[ Divine Signs ]
Joy In the Mourning
I had a fairly dysfunctional childhood. Dad was a merchant marine and his rare visits home were very stressful for all of us. We hardly knew him, yet he expected us to know his standards of behavior for us and to behave accordingly.
Mom and Dad divorced when I was seven, my sister nine, and my baby brother was six months old. Dad rarely sent money home, so Mother tried various ways to provide for us. In our small "railroad town" there just wasn't much work, and there wasn't any public assistance available then. Mother did the best she could, but there came a day when she realized that it wasn't enough, and she sent my sister and me to live with separate relatives "for a while," just until she "got on her feet." We were never together as a family after that.
I lived at one time or another with every relative we had, and with non-relatives too. I found out early on that learning and obeying the "rules of the house" in which I lived made things a lot easier for me. I had a hard time trusting anyone and didn't make friends very easily. By the time I reached my early teens I felt unloved, abandoned, lonely and unsure of my future.
God had a plan for me though. I lived in a Christian home for a while when I was 12 years old. Church attendance was part of life there, and one day God used the sermon to show me that He loved me unconditionally.

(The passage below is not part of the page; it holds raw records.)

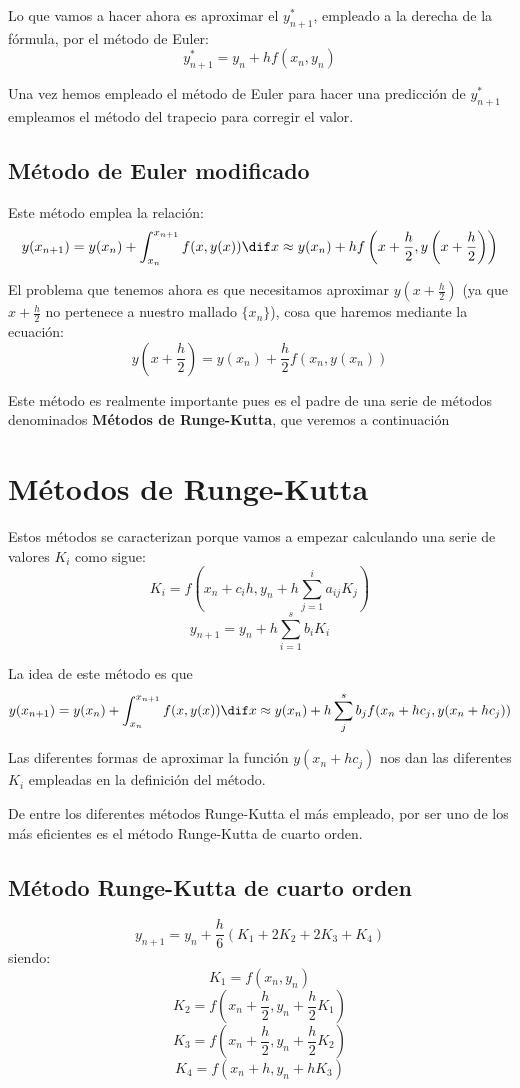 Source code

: \documentclass{apuntes}
\begin{document}
Lo que vamos a hacer ahora es aproximar el $y^*_{n+1}$, empleado a la derecha de la fórmula, por el método de Euler:
\[y^*_{n+1} = y_n + h f(x_n,y_n)\]

Una vez hemos empleado el método de Euler para hacer una predicción de $y^*_{n+1}$ empleamos el método del trapecio para corregir el valor.

\subsection{Método de Euler modificado}
Este método emplea la relación:
\[y(x_{n+1}) = y(x_n) + \int_{x_n}^{x_{n+1}} f(x,y(x))\dif x \approx y(x_n) + h f\left(x+\frac{h}{2},y\left(x+\frac{h}{2}\right)\right)\]


El problema que tenemos ahora es que necesitamos aproximar $y(x+\frac{h}{2})$ (ya que $x+\frac{h}{2}$ no pertenece a nuestro mallado $\{x_n\}$), cosa que haremos mediante la ecuación:
\[y(x+\frac{h}{2}) = y(x_n)+\frac{h}{2}f(x_n, y(x_n))\]

Este método es realmente importante pues es el padre de una serie de métodos denominados \textbf{Métodos de Runge-Kutta}, que veremos a continuación

\section{Métodos de Runge-Kutta}
Estos métodos se caracterizan porque vamos a empezar calculando una serie de valores $K_i$ como sigue:
\[K_i = f\left(x_n+c_ih, y_n+h \sum_{j=1}^ia_{ij}K_j\right)\]
\[y_{n+1} = y_n+ h \sum_{i=1}^s b_i K_i\]

La idea de este método es que
\[y(x_{n+1}) = y(x_n) + \int_{x_n}^{x_{n+1}} f(x,y(x))\dif x \approx y(x_n)+h \sum_{j}^{s} b_j f(x_n+hc_j, y(x_n+hc_j))\]

Las diferentes formas de aproximar la función $y(x_n+hc_j)$ nos dan las diferentes $K_i$ empleadas en la definición del método.

De entre los diferentes métodos Runge-Kutta el más empleado, por ser uno de los más eficientes es el método Runge-Kutta de cuarto orden.

\subsection{Método Runge-Kutta de cuarto orden}
\[y_{n+1} = y_n +\frac{h}{6}(K_1+2K_2+2K_3+K_4)\]
siendo:
\[K_1 = f(x_n,y_n)\]
\[K_2 = f(x_n+\frac{h}{2}, y_n+\frac{h}{2}K_1)\]
\[K_3 = f(x_n+\frac{h}{2}, y_n + \frac{h}{2}K_2)\]
\[K_4 = f(x_n+h, y_n + h K_3)\]
\end{document}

Jesus started a relationship with me that day that replaced and exceeded all others missing in my life.
Periodically, Dad floated in and out of my life; once when I was 14 years old, he came through the town where I lived and called me on the telephone. Then, when I was a wife and mother of two toddlers, he just showed up at my door, out of work and needing a place to stay. He stayed about three months, and then one day he just didn't come home from his job. I had five children the next time he "dropped in." He stayed several months, long enough for a bonding to take place with my children.

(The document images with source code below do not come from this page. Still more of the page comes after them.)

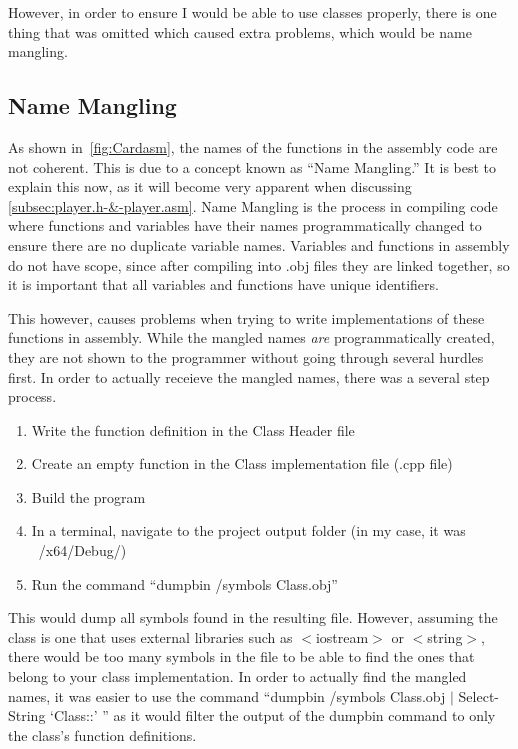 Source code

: \documentclass[twoside]{article}
\begin{document}
    \noindent
    However, in order to ensure I would be able to use classes properly, there is one thing that was omitted which caused extra problems, which would be name mangling.

    \subsection{Name Mangling}\label{subsec:name-mangling}
    As shown in~\ref{fig:Cardasm}, the names of the functions in the assembly code are not coherent.
    This is due to a concept known as ``Name Mangling.''
    It is best to explain this now, as it will become very apparent when discussing \ref{subsec:player.h-&-player.asm}.
    Name Mangling is the process in compiling code where functions and variables have their names programmatically changed to ensure there are no duplicate variable names.
    Variables and functions in assembly do not have scope, since after compiling into .obj files they are linked together, so it is important that all variables and functions have unique identifiers.

    \bigbreak
    \noindent
    This however, causes problems when trying to write implementations of these functions in assembly.
    While the mangled names \emph{are} programmatically created, they are not shown to the programmer without going through several hurdles first.
    In order to actually receieve the mangled names, there was a several step process.
    \begin{enumerate}
        \item Write the function definition in the Class Header file
        \item Create an empty function in the Class implementation file (.cpp file)
        \item Build the program
        \item In a terminal, navigate to the project output folder (in my case, it was ~/x64/Debug/)
        \item Run the command ``dumpbin /symbols Class.obj''
    \end{enumerate}
    This would dump all symbols found in the resulting file.
    However, assuming the class is one that uses external libraries such as $<$iostream$>$ or $<$string$>$, there would be too many symbols in the file to be able to find the ones that belong to your class implementation.
    In order to actually find the mangled names, it was easier to use the command ``dumpbin /symbols Class.obj $|$ Select-String `Class::' '' as it would filter the output of the dumpbin command to only the class's function definitions.
\end{document}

The last time Dad came to visit, I had graduated from a nursing program and was working as a Registered Nurse. He was terminally ill and needed someone to take care of him. He said to me, "I've lived my life just exactly as I wanted to, and it cost me everything that was dear to me. I wouldn't wish my life on my worst enemy! I'm not afraid to die, but this isn't living!"

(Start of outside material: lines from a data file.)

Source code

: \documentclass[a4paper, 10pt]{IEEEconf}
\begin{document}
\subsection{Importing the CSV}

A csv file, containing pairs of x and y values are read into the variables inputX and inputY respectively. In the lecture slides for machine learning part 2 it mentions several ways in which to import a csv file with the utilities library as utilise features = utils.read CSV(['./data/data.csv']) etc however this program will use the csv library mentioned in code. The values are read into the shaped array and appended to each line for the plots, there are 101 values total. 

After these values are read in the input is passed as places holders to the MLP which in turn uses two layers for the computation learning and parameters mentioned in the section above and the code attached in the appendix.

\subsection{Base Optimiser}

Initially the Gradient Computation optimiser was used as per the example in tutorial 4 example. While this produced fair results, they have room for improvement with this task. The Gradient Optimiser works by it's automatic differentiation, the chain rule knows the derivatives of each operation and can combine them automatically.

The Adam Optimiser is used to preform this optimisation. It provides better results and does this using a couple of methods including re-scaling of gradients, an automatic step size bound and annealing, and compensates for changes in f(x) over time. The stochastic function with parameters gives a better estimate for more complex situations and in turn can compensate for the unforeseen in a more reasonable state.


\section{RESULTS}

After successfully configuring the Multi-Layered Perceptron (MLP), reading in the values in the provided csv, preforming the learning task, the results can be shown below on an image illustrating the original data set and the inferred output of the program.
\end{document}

My answer to him was "Dad, I can hardly bear to think of going to Heaven and not finding you there!" He told me he had "made peace with the Lord a long time ago."
But I had no peace after Dad died. I knew of nothing that provided evidence of his relationship with Jesus. Whenever I thought of him, I saw him as he was when he died; helpless, sick, and struggling to breathe. I could not shake the sadness I felt.
Exactly one year after my Dad's death, I was sitting in my Sunday School class thinking about him. We had just received our new Learner's Guides for the next quarter. I was casually leafing through the book while praying, "Oh Lord! I am so sad about Dad! I wish I knew if he was with you!"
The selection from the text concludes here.